WHAT NEEDS TO BE DONE: When you reach the line containing "Referencing (TIGER) database" in the data below, begin returning lines exactly as written, and stop once the line containing "- [Esri Tapestry" has been returned.

#####

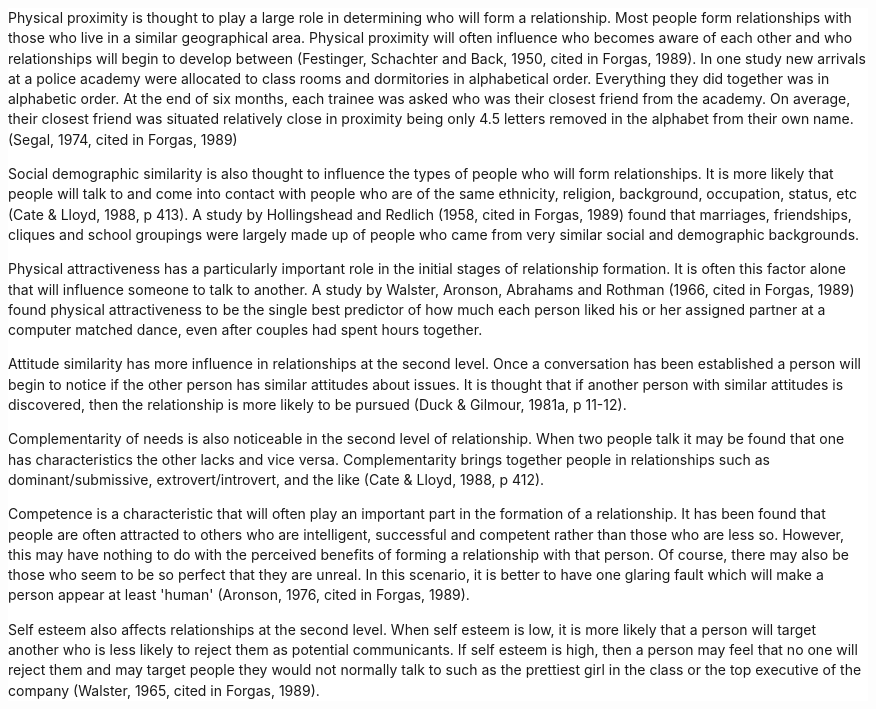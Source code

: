 Physical proximity is thought to play a large role in determining who
will form a relationship. Most people form relationships with those who
live in a similar geographical area. Physical proximity will often
influence who becomes aware of each other and who relationships will
begin to develop between (Festinger, Schachter and Back, 1950, cited in
Forgas, 1989). In one study new arrivals at a police academy were
allocated to class rooms and dormitories in alphabetical order.
Everything they did together was in alphabetic order. At the end of six
months, each trainee was asked who was their closest friend from the
academy. On average, their closest friend was situated relatively close
in proximity being only 4.5 letters removed in the alphabet from their
own name. (Segal, 1974, cited in Forgas, 1989)

Social demographic similarity is also thought to influence the types of
people who will form relationships. It is more likely that people will
talk to and come into contact with people who are of the same ethnicity,
religion, background, occupation, status, etc (Cate & Lloyd, 1988, p
413). A study by Hollingshead and Redlich (1958, cited in Forgas, 1989)
found that marriages, friendships, cliques and school groupings were
largely made up of people who came from very similar social and
demographic backgrounds.

Physical attractiveness has a particularly important role in the initial
stages of relationship formation. It is often this factor alone that
will influence someone to talk to another. A study by Walster, Aronson,
Abrahams and Rothman (1966, cited in Forgas, 1989) found physical
attractiveness to be the single best predictor of how much each person
liked his or her assigned partner at a computer matched dance, even
after couples had spent hours together.

Attitude similarity has more influence in relationships at the second
level. Once a conversation has been established a person will begin to
notice if the other person has similar attitudes about issues. It is
thought that if another person with similar attitudes is discovered,
then the relationship is more likely to be pursued (Duck & Gilmour,
1981a, p 11-12).

Complementarity of needs is also noticeable in the second level of
relationship. When two people talk it may be found that one has
characteristics the other lacks and vice versa. Complementarity brings
together people in relationships such as dominant/submissive,
extrovert/introvert, and the like (Cate & Lloyd, 1988, p 412).

Competence is a characteristic that will often play an important part in
the formation of a relationship. It has been found that people are often
attracted to others who are intelligent, successful and competent rather
than those who are less so. However, this may have nothing to do with
the perceived benefits of forming a relationship with that person. Of
course, there may also be those who seem to be so perfect that they are
unreal. In this scenario, it is better to have one glaring fault which
will make a person appear at least \'human\' (Aronson, 1976, cited in
Forgas, 1989).

Self esteem also affects relationships at the second level. When self
esteem is low, it is more likely that a person will target another who
is less likely to reject them as potential communicants. If self esteem
is high, then a person may feel that no one will reject them and may
target people they would not normally talk to such as the prettiest girl
in the class or the top executive of the company (Walster, 1965, cited
in Forgas, 1989).
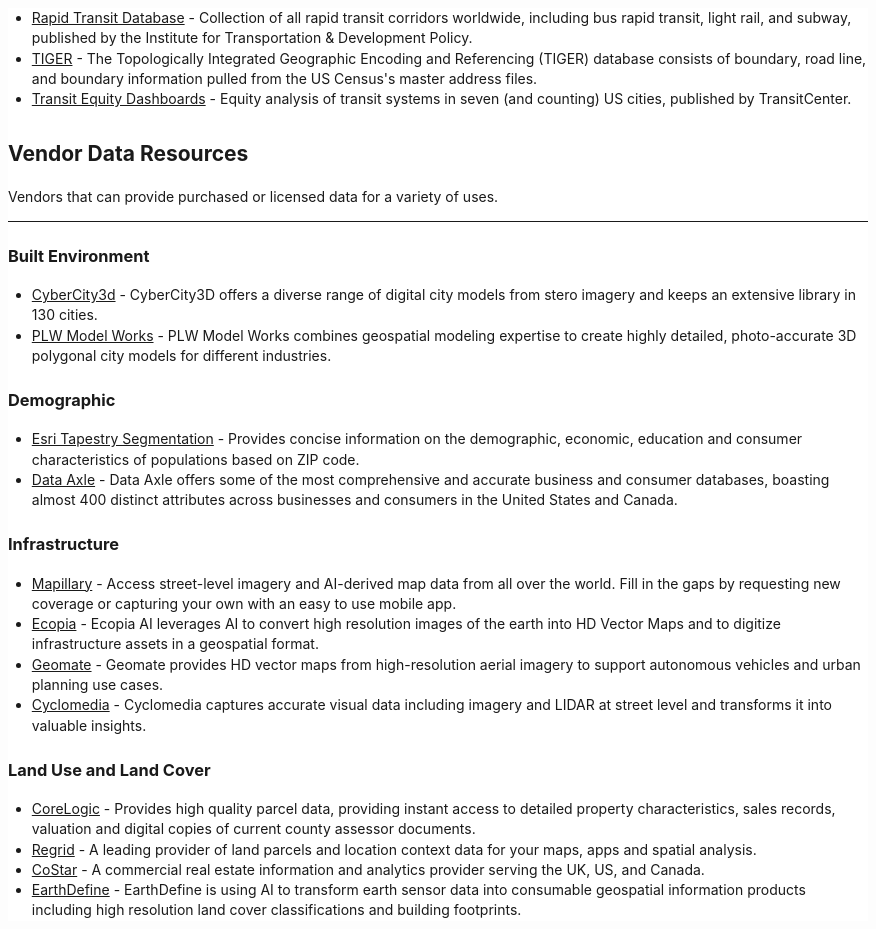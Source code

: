 - [Rapid Transit Database](https://www.itdp.org/rapid-transit-database/) - Collection of all rapid transit corridors worldwide, including bus rapid transit, light rail, and subway, published by the Institute for Transportation & Development Policy.
- [TIGER](https://www.census.gov/geographies/mapping-files/time-series/geo/tiger-line-file.html) - The Topologically Integrated Geographic Encoding and
  Referencing (TIGER) database consists of boundary, road line, and boundary information pulled from the US Census's master address files.
- [Transit Equity Dashboards](https://dashboard.transitcenter.org/) - Equity analysis of transit systems in seven (and counting) US cities, published by TransitCenter.


## Vendor Data Resources
Vendors that can provide purchased or licensed data for a variety of uses.

---
### Built Environment
- [CyberCity3d](https://www.cybercity3d.com/) - CyberCity3D offers a diverse range of digital city models from stero imagery and keeps an extensive library in 130 cities. 
- [PLW Model Works](https://plwmodelworks.com/industries/) -  PLW Model Works combines geospatial modeling expertise to create highly detailed, photo-accurate 3D polygonal city models for different industries.

### Demographic

- [Esri Tapestry Segmentation](https://www.esri.com/en-us/arcgis/products/tapestry-segmentation/zip-lookup) - Provides concise information on the demographic, economic, education and consumer characteristics of populations based on ZIP code.
- [Data Axle](https://www.data-axle.com/) - Data Axle offers some of the most comprehensive and accurate business and consumer databases, boasting almost 400 distinct attributes across businesses and consumers in the United States and Canada.

### Infrastructure

- [Mapillary](https://www.mapillary.com/) - Access street-level imagery and AI-derived map data from all over the world. Fill in the gaps by requesting new coverage or capturing your own with an easy to use mobile app.
- [Ecopia](https://www.ecopiatech.com/) - Ecopia AI leverages AI to convert high resolution images of the earth into HD Vector Maps and to digitize infrastructure assets in a geospatial format.
- [Geomate](https://geomate.ca/en/) - Geomate provides HD vector maps from high-resolution aerial imagery to support autonomous vehicles and urban planning use cases.
- [Cyclomedia](https://www.cyclomedia.com/us) - Cyclomedia captures accurate visual data including imagery and LIDAR at street level and transforms it into valuable insights.

### Land Use and Land Cover

- [CoreLogic](https://www.corelogic.com/) - Provides high quality parcel data, providing instant access to detailed property characteristics, sales records, valuation and digital copies of current county assessor documents.
- [Regrid](https://regrid.com/) - A leading provider of land parcels and location context data for your maps, apps and spatial analysis.
- [CoStar](https://www.costar.com/) - A commercial real estate information and analytics provider serving the UK, US, and Canada.
- [EarthDefine](http://www.earthdefine.com/) - EarthDefine is using AI to transform earth sensor data into consumable geospatial information products including high resolution land cover classifications and building footprints.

#####

WRITTEN SOLUTION:
  Referencing (TIGER) database consists of boundary, road line, and boundary information pulled from the US Census's master address files.
- [Transit Equity Dashboards](https://dashboard.transitcenter.org/) - Equity analysis of transit systems in seven (and counting) US cities, published by TransitCenter.


## Vendor Data Resources
Vendors that can provide purchased or licensed data for a variety of uses.

---
### Built Environment
- [CyberCity3d](https://www.cybercity3d.com/) - CyberCity3D offers a diverse range of digital city models from stero imagery and keeps an extensive library in 130 cities. 
- [PLW Model Works](https://plwmodelworks.com/industries/) -  PLW Model Works combines geospatial modeling expertise to create highly detailed, photo-accurate 3D polygonal city models for different industries.

### Demographic

- [Esri Tapestry Segmentation](https://www.esri.com/en-us/arcgis/products/tapestry-segmentation/zip-lookup) - Provides concise information on the demographic, economic, education and consumer characteristics of populations based on ZIP code.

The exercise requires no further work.